What is needed:
In full and without alteration, print the entries that follow.

Excerpts from a dataset:
*****

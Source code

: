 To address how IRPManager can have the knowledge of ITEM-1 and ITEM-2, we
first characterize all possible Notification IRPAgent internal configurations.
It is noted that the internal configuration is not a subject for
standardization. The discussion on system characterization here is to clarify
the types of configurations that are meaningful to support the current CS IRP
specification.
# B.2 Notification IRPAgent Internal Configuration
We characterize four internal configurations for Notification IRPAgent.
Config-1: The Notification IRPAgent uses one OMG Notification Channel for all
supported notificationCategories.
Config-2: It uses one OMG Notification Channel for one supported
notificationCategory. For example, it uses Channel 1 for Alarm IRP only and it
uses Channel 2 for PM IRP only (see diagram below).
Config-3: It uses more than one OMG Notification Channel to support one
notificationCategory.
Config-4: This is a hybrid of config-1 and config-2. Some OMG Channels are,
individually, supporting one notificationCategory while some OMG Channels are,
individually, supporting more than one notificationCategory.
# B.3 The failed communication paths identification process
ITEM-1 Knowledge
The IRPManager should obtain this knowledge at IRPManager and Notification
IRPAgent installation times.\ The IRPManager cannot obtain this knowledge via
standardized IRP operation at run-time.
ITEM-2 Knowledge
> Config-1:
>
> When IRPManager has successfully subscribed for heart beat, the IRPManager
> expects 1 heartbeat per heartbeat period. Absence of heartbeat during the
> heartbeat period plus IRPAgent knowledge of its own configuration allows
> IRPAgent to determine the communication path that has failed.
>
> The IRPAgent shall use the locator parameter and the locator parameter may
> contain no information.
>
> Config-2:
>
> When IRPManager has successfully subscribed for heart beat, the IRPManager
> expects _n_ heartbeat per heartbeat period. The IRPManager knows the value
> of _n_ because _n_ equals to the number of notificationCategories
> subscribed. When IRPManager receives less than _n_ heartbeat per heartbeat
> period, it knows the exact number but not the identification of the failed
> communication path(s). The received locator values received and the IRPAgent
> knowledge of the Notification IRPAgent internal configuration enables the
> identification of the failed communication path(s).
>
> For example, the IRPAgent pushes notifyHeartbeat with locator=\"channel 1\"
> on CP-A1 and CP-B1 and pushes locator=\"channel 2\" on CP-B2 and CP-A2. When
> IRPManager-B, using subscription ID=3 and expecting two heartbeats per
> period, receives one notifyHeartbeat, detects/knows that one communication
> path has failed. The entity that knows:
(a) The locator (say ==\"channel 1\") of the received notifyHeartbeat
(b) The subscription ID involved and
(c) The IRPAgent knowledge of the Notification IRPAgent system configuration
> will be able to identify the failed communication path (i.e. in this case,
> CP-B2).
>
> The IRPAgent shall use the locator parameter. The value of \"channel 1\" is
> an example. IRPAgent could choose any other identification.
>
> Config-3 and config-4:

*****

Reply:
Source code

: To address how IRPManager can have the knowledge of ITEM-1 and ITEM-2, we
first characterize all possible Notification IRPAgent internal configurations.
It is noted that the internal configuration is not a subject for
standardization. The discussion on system characterization here is to clarify
the types of configurations that are meaningful to support the current CS IRP
specification.
# B.2 Notification IRPAgent Internal Configuration
We characterize four internal configurations for Notification IRPAgent.
Config-1: The Notification IRPAgent uses one OMG Notification Channel for all
supported notificationCategories.
Config-2: It uses one OMG Notification Channel for one supported
notificationCategory. For example, it uses Channel 1 for Alarm IRP only and it
uses Channel 2 for PM IRP only (see diagram below).
Config-3: It uses more than one OMG Notification Channel to support one
notificationCategory.
Config-4: This is a hybrid of config-1 and config-2. Some OMG Channels are,
individually, supporting one notificationCategory while some OMG Channels are,
individually, supporting more than one notificationCategory.
# B.3 The failed communication paths identification process
ITEM-1 Knowledge
The IRPManager should obtain this knowledge at IRPManager and Notification
IRPAgent installation times.\ The IRPManager cannot obtain this knowledge via
standardized IRP operation at run-time.
ITEM-2 Knowledge
> Config-1:
>
> When IRPManager has successfully subscribed for heart beat, the IRPManager
> expects 1 heartbeat per heartbeat period. Absence of heartbeat during the
> heartbeat period plus IRPAgent knowledge of its own configuration allows
> IRPAgent to determine the communication path that has failed.
>
> The IRPAgent shall use the locator parameter and the locator parameter may
> contain no information.
>
> Config-2:
>
> When IRPManager has successfully subscribed for heart beat, the IRPManager
> expects _n_ heartbeat per heartbeat period. The IRPManager knows the value
> of _n_ because _n_ equals to the number of notificationCategories
> subscribed. When IRPManager receives less than _n_ heartbeat per heartbeat
> period, it knows the exact number but not the identification of the failed
> communication path(s). The received locator values received and the IRPAgent
> knowledge of the Notification IRPAgent internal configuration enables the
> identification of the failed communication path(s).
>
> For example, the IRPAgent pushes notifyHeartbeat with locator=\"channel 1\"
> on CP-A1 and CP-B1 and pushes locator=\"channel 2\" on CP-B2 and CP-A2. When
> IRPManager-B, using subscription ID=3 and expecting two heartbeats per
> period, receives one notifyHeartbeat, detects/knows that one communication
> path has failed. The entity that knows:
(a) The locator (say ==\"channel 1\") of the received notifyHeartbeat
(b) The subscription ID involved and
(c) The IRPAgent knowledge of the Notification IRPAgent system configuration
> will be able to identify the failed communication path (i.e. in this case,
> CP-B2).
>
> The IRPAgent shall use the locator parameter. The value of \"channel 1\" is
> an example. IRPAgent could choose any other identification.
>
> Config-3 and config-4:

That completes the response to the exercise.